ヒロシマの日

 ここのところ、半藤一利さんの本を読んでいる。
 「歴史探偵」と自認する半藤さんの何が興味深いか。
 膨大に違いない知識、それはたぶん私の想像できる質・量ではないだろう。
 何より、その時に現場にいた、原典を持っている、そんな「歴史の証人」でもあるからだと思う。

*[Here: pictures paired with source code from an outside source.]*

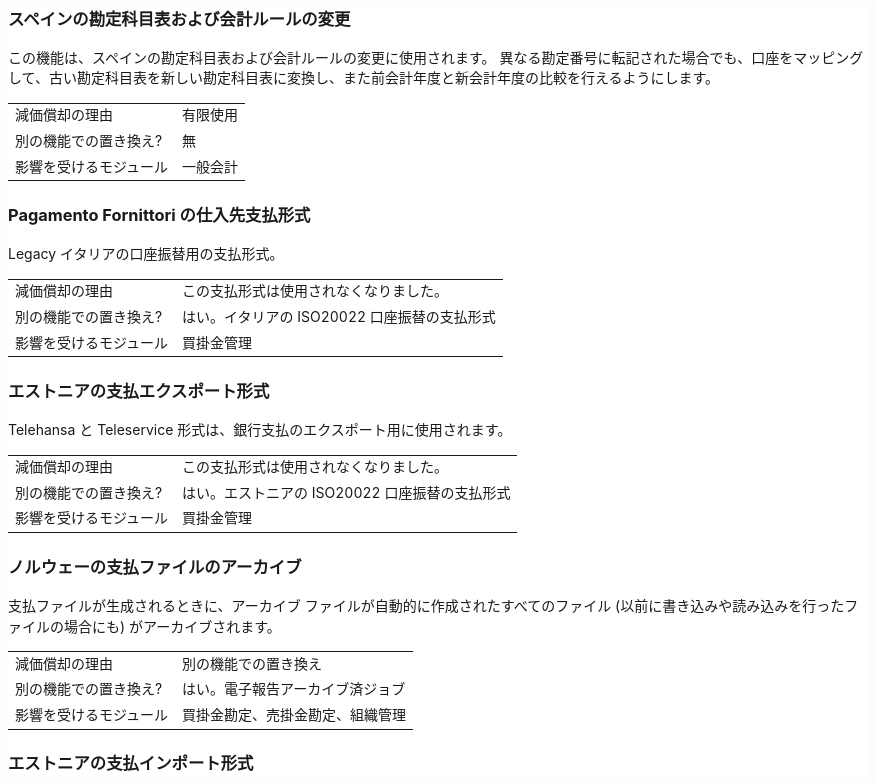 ### <a name="modifications-in-the-chart-of-accounts-and-accounting-rules-for-spain"></a>スペインの勘定科目表および会計ルールの変更

この機能は、スペインの勘定科目表および会計ルールの変更に使用されます。 異なる勘定番号に転記された場合でも、口座をマッピングして、古い勘定科目表を新しい勘定科目表に変換し、また前会計年度と新会計年度の比較を行えるようにします。

|                              |                |
|------------------------------|----------------|
| 減価償却の理由       | 有限使用  |
| 別の機能での置き換え? | 無             |
| 影響を受けるモジュール             | 一般会計 |

### <a name="pagamento-fornittori-vendor-payment-format"></a>Pagamento Fornittori の仕入先支払形式

Legacy イタリアの口座振替用の支払形式。

|                              |                                                        |
|------------------------------|--------------------------------------------------------|
| 減価償却の理由       | この支払形式は使用されなくなりました。                  |
| 別の機能での置き換え? | はい。イタリアの ISO20022 口座振替の支払形式 |
| 影響を受けるモジュール             | 買掛金管理                                       |

### <a name="payment-export-formats-for-estonia"></a>エストニアの支払エクスポート形式

Telehansa と Teleservice 形式は、銀行支払のエクスポート用に使用されます。

|                              |                                                          |
|------------------------------|----------------------------------------------------------|
| 減価償却の理由       | この支払形式は使用されなくなりました。                  |
| 別の機能での置き換え? | はい。エストニアの ISO20022 口座振替の支払形式 |
| 影響を受けるモジュール             | 買掛金管理                                         |

### <a name="payment-file-archive-for-norway"></a>ノルウェーの支払ファイルのアーカイブ

支払ファイルが生成されるときに、アーカイブ ファイルが自動的に作成されたすべてのファイル (以前に書き込みや読み込みを行ったファイルの場合にも) がアーカイブされます。

|                              |                                                                    |
|------------------------------|--------------------------------------------------------------------|
| 減価償却の理由       | 別の機能での置き換え                                        |
| 別の機能での置き換え? | はい。電子報告アーカイブ済ジョブ                            |
| 影響を受けるモジュール             | 買掛金勘定、売掛金勘定、組織管理 |

### <a name="payment-import-formats-for-estonia"></a>エストニアの支払インポート形式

 今読んでいる本は「愛国者の条件」だ。何となく危ない題名?
 副題は「昭和の失策とナショナリズムの本質を問う」だ。

 「失敗の本質」という名著がある。あの戦争の中にある「失敗」を明快に重厚に著している。その失敗を生かしてこそ、これからの日本がある、という主張を読んだ当時に感じた。

 今まで読んだ半藤さんの著作にもそれがある。
 この「愛国者の条件」の副題にある「昭和の失策」がそれだ。
 昭和の歴史上の事件、とりわけ戦争にかかわるできごとには、その前提となることがらがある。
 それを「失策」の一言では片づけられない。世論操作、衆愚となった大衆。それらが「力」となる時に政策の善悪を問うわけにはいかないようだ。
 ただ、昭和に見られた「失策」が現在にも繰り返されているのではないか。
 それは、現在の多くの課題を前にした時、まずいことではないか。

 共著の戸髙一成さんとともに淡々と語るような文体が、今までの不勉強さの体に突き刺さるようだ。
 こんなことも知らないで、否、こんなことも調べないで歴史教育をしていた自分がいた。
 もっと早くリタイアするべきだった。